So, you have no idea if the tank is cycling of not, check...I don't trust nutrafin cycle unless you are going to use it to speed up a fishless cycle using ammonia to get the bio-filter going.



jldean23 said:


> i had my other cichlids my big adults in tank for 2 weeks before i bought new stock then put them in the old hex also wv had a big power outage i was without power for 4 days had a battery bubbler changed water to keep cool twice a day lost 1 fish from that then the stop eating happened.


Okay, old fish in new tank for two weeks then moved them back, then major changes in environment due to power outage, cause and effect, maybe?



jldean23 said:


> but they seemed ok the one that died was my pretty jalo male but he was always sketchy from the get go hiding in a hole i made in background for a fish to hide if it was picked on he always stayed in it never left never ate then when he died so did the others one bye one .


I read this as a new fish that never ate, I am assuming this fish was sick from the get go then.



jldean23 said:


> i put aquarium salt in tank to help no loses in the past 2 days but as you said earlier if i have had bloat i never seen in the past years dont hadley ever lose fish last one was dropping water put mirror in tank to get fire jewel amped up he chased his mate to her death


I hardly lose fish either, but stuff happens, doesn't mean you are a bad fish keeper if fish are currently dying or that you are a great fish keeper because you have been lucky enough avoid having illness come through the front door and not had to deal with something like this before.



jldean23 said:


> other than that nothin confusing if a fish is stressed they get ick and not one of these fish get ick with what ever problem it is lol but when i get test kit in the mail i can say what the amm and nit is.....


No, fish do not automatically get ich if stressed, IME Malawi cichlids are far more likely to get bloat.

I see three possibilities, a cycling tank poisoning the fish, stress induced illness by the moves and loss of power/loss of stable water, and/or sick fish that came through the door...


----------



## jldean23 (May 11, 2012)

ok when i first got tank set up once i got my canister filter up and running i had my old stock in the new tank for 2 weeks when i ordered the new fish i put old adult stock back into 35 hex kept the orange lab and jewel sold my bumblebees to my buddy unluckly he used colored cement bricks for backdrop in tank killed all of his fish including the bumblebees i sold him my old fish my adults are fine still kickin well.

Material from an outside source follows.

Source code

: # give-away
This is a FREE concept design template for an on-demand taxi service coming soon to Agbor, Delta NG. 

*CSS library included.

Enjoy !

And for the tank cycled yet it should be maybe its no and i didnt use any filter cartriges from 35hex to jump start cycle in new 55g tank why i used nutrafin cycle to help bacteria get started to help the new cycle off tank and yes new fish in new tank and old stock in hex

And all fish ate fine at first ate every day then out of the blue one bye one once a week one would quit eating then die some died from trip in mail lasted 2 days which is understandable but a total of 3 for sure are doing the quit eating then die and im not tacking any offence just glad im getting helped on this cause been doing this for years and has me dumb founded looks like a demonsi is starting the stop eating and hiding

should get testing kit in the next 4 days lol amazon free ship is slow!!!!


----------



## GoofBoy (Jul 3, 2007)

I'd start treating the entire tank with metro ASAP or you can try the bloat treatment with clout found here.


----------



## jldean23 (May 11, 2012)

no deaths as of 3 days got the new food in the hbh 8 veggie flake they are all eating it good my api test kit will be here tomorrow and the gh/kh will be here monday

if my tank is cycled perfect what would be the reading for perfect water never dealt much with nitrite and nitrates like i said before my ph is at 8.0-8.2 the ammonia should read 0 will know tomorrow. If my water quality is perfect what should everything be at in your zone of the perfect paramaters for a mbuna tank????

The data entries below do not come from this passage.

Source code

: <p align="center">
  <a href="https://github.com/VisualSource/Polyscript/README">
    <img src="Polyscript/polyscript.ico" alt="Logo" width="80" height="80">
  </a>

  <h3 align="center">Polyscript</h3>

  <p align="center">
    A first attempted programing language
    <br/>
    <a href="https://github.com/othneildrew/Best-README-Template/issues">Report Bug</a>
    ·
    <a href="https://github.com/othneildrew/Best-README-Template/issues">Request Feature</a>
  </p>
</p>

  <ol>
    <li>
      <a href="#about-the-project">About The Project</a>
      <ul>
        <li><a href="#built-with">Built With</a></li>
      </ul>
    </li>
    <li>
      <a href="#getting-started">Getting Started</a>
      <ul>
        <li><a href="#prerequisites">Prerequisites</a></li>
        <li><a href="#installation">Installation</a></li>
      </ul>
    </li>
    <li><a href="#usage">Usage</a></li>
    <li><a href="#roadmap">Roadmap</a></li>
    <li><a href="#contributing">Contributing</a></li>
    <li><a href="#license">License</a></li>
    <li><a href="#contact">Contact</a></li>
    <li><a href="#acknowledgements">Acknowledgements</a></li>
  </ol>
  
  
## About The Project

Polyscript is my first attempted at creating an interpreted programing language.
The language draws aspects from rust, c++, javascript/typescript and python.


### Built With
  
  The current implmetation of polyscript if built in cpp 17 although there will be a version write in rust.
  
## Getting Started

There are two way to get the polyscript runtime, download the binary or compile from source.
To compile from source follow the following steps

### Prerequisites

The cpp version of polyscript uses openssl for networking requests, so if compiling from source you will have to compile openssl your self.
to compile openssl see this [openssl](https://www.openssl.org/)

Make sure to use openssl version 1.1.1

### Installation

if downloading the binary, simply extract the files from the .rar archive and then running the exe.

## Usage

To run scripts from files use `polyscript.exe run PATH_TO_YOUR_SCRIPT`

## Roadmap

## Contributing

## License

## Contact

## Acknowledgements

but ill wait to buy medications any local pet store doesnt carry those items maybe petsmart might and one thing that i have researched is if theyhave bloat or intestinal problem mostly bloat though there is always a white stringy pooh with bloat havent seen that i know some diseases or parisites can be killed by raising water temp.

as for now everyone seems fine maybe it was a fluke were the shipping done damage to them i dont know but can test water tomorrow!


----------



## GoofBoy (Jul 3, 2007)

jldean23 said:


> no deaths as of 3 days got the new food in the hbh 8 veggie flake they are all eating it good my api test kit will be here tomorrow and the gh/kh will be here monday
> 
> if my tank is cycled perfect what would be the reading for perfect water never dealt much with nitrite and nitrates like i said before my ph is at 8.0-8.2 the ammonia should read 0 will know tomorrow. If my water quality is perfect what should everything be at in your zone of the perfect paramaters for a mbuna tank????
> 
> ...


You do not always see white stringy poo, but it is a 100% predictor/confirmation of internal issues when you see it.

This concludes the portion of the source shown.